=== What is being asked ===
Here are the records. Write out exactly the lines between the one holding "GitHub Action が" and the one holding "VS code の Azure", inclusive.

Saved data entries
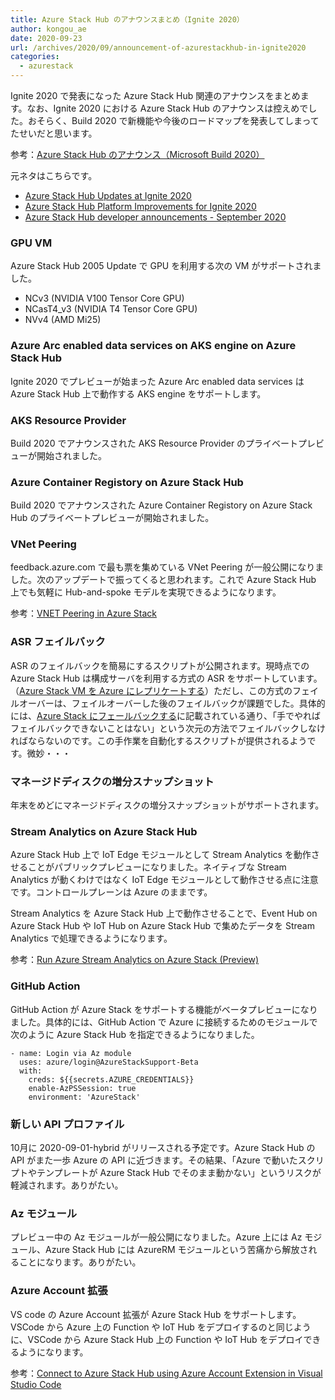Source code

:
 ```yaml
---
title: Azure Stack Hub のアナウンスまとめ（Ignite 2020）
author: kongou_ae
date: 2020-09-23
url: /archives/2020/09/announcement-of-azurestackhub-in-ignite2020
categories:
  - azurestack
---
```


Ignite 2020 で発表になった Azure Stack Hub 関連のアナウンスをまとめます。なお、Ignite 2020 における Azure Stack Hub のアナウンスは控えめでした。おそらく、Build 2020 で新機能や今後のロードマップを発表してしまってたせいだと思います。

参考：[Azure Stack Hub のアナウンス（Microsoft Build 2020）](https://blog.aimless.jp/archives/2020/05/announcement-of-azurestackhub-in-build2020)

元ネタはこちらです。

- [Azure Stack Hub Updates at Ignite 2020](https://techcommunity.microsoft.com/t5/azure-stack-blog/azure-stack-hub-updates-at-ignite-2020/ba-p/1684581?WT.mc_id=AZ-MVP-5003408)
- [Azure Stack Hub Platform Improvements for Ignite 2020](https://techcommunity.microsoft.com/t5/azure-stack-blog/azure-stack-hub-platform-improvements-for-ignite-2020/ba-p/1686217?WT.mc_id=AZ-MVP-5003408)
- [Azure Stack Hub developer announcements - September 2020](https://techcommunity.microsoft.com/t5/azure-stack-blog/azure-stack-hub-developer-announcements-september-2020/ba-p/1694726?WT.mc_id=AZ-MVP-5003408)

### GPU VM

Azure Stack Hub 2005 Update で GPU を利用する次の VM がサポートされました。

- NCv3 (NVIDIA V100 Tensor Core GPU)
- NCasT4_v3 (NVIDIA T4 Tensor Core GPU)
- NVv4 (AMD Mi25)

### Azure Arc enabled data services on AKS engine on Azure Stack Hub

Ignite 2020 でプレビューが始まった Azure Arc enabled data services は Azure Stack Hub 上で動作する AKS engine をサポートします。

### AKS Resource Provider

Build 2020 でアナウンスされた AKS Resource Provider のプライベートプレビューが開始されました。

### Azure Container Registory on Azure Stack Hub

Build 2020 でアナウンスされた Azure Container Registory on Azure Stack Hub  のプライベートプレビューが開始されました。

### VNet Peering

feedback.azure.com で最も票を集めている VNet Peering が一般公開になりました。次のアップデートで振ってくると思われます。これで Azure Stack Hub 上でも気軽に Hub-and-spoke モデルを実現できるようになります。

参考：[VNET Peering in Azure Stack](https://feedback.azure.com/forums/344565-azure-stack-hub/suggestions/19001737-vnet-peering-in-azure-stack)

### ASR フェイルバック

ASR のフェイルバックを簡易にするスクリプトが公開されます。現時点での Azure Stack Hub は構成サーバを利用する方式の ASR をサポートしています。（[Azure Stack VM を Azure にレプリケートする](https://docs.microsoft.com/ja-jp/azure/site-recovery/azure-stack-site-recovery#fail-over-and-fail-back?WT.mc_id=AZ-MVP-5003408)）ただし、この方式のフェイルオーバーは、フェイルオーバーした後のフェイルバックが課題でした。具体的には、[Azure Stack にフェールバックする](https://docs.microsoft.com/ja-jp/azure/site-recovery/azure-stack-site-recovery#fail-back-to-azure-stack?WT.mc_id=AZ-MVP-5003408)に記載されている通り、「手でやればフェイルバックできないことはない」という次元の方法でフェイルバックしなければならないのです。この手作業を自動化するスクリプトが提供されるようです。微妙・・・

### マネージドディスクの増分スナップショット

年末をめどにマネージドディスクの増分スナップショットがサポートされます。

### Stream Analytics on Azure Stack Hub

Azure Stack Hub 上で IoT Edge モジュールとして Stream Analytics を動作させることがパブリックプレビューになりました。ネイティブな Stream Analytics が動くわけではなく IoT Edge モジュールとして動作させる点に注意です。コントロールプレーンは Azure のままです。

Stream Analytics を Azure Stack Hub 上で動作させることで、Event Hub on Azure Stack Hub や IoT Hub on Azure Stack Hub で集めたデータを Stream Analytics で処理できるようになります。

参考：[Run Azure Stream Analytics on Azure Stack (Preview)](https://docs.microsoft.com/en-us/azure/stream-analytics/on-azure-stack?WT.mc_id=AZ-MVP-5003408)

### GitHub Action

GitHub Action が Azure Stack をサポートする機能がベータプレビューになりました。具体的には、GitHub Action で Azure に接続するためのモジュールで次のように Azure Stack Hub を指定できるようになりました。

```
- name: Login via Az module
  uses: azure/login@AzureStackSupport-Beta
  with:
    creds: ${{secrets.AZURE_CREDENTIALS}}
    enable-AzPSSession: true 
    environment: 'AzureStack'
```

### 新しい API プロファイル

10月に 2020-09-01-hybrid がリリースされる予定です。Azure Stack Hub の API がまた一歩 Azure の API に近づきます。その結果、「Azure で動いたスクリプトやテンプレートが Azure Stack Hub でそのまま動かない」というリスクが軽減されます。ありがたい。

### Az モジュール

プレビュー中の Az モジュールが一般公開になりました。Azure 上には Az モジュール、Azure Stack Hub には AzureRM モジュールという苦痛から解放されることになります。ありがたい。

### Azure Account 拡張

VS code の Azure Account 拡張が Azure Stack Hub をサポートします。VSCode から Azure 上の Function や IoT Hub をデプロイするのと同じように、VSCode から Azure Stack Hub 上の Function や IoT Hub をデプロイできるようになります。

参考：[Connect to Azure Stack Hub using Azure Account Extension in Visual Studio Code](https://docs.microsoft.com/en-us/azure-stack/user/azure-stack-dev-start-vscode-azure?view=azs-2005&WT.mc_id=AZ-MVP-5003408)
---
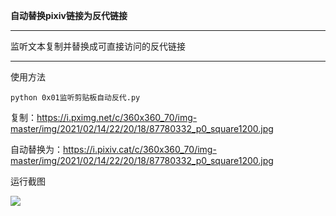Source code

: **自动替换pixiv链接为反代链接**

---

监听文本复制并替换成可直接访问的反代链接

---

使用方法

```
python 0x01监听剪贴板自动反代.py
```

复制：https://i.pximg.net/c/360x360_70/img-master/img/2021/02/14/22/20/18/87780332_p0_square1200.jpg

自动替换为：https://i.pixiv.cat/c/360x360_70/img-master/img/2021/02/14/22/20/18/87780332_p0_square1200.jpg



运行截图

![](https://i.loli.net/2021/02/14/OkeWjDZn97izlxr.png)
* * *
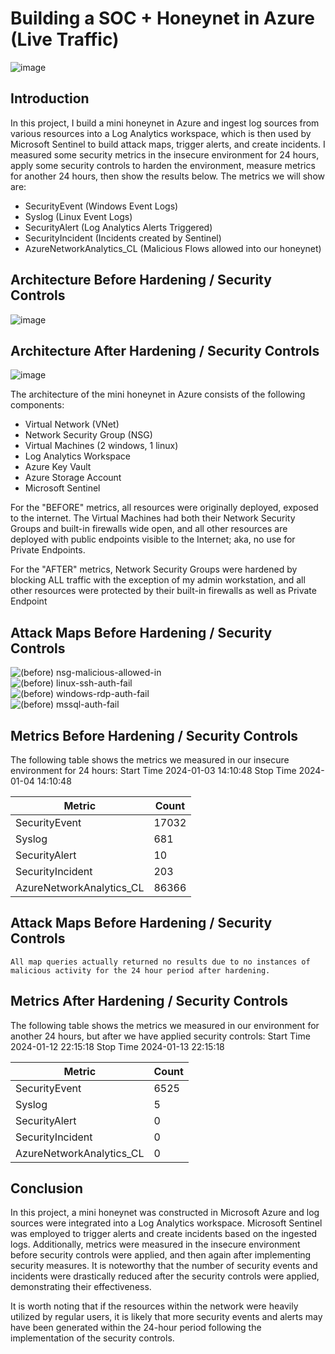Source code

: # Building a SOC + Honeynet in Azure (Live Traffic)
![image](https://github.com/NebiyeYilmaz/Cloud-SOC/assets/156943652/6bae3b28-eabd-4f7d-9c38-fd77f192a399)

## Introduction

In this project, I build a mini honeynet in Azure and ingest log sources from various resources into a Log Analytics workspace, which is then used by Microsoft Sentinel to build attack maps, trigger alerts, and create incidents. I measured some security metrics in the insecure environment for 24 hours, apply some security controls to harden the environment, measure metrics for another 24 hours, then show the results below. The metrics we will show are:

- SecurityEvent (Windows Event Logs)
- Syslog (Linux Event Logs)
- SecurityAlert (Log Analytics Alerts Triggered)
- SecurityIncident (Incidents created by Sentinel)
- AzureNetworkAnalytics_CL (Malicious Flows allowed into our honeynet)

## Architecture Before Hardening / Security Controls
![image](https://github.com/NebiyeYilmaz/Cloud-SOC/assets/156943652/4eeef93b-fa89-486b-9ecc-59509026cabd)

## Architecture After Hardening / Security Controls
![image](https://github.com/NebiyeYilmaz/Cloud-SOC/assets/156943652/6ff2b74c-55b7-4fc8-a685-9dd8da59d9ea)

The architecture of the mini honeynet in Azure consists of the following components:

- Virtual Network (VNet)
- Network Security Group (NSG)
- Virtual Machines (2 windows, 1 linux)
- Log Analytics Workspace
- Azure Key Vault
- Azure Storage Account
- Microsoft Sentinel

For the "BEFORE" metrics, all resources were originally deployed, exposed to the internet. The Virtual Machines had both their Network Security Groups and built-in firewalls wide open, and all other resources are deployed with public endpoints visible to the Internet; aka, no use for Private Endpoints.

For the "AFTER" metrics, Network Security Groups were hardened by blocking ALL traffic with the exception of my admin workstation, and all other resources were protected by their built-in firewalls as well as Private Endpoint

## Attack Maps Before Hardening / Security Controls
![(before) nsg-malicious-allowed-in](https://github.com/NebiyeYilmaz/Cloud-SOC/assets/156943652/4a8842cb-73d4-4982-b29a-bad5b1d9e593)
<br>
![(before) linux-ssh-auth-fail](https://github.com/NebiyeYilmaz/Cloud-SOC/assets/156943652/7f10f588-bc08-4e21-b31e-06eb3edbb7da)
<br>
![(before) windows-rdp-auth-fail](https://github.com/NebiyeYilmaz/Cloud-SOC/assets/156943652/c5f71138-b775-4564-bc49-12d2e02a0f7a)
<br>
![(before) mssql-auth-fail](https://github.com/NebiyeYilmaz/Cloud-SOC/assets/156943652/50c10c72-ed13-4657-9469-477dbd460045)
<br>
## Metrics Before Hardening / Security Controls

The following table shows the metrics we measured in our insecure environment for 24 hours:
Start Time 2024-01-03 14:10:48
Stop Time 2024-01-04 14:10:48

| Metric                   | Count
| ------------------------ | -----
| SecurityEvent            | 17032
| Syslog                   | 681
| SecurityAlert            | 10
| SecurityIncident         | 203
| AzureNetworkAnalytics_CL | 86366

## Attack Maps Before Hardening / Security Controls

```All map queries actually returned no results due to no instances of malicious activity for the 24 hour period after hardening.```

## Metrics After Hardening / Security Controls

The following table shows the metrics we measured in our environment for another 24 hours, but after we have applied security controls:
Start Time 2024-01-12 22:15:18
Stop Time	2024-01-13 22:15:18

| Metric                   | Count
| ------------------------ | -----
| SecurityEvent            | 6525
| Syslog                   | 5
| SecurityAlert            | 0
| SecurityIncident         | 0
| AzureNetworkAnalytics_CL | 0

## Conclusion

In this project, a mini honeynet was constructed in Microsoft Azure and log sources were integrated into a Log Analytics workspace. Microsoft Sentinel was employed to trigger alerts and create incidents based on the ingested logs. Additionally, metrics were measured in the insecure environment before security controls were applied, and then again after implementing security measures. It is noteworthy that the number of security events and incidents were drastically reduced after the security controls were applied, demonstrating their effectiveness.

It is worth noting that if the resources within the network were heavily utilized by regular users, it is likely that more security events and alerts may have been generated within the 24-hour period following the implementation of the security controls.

=== Answer for this exercise ===
GitHub Action が Azure Stack をサポートする機能がベータプレビューになりました。具体的には、GitHub Action で Azure に接続するためのモジュールで次のように Azure Stack Hub を指定できるようになりました。

```
- name: Login via Az module
  uses: azure/login@AzureStackSupport-Beta
  with:
    creds: ${{secrets.AZURE_CREDENTIALS}}
    enable-AzPSSession: true 
    environment: 'AzureStack'
```

### 新しい API プロファイル

10月に 2020-09-01-hybrid がリリースされる予定です。Azure Stack Hub の API がまた一歩 Azure の API に近づきます。その結果、「Azure で動いたスクリプトやテンプレートが Azure Stack Hub でそのまま動かない」というリスクが軽減されます。ありがたい。

### Az モジュール

プレビュー中の Az モジュールが一般公開になりました。Azure 上には Az モジュール、Azure Stack Hub には AzureRM モジュールという苦痛から解放されることになります。ありがたい。

### Azure Account 拡張

VS code の Azure Account 拡張が Azure Stack Hub をサポートします。VSCode から Azure 上の Function や IoT Hub をデプロイするのと同じように、VSCode から Azure Stack Hub 上の Function や IoT Hub をデプロイできるようになります。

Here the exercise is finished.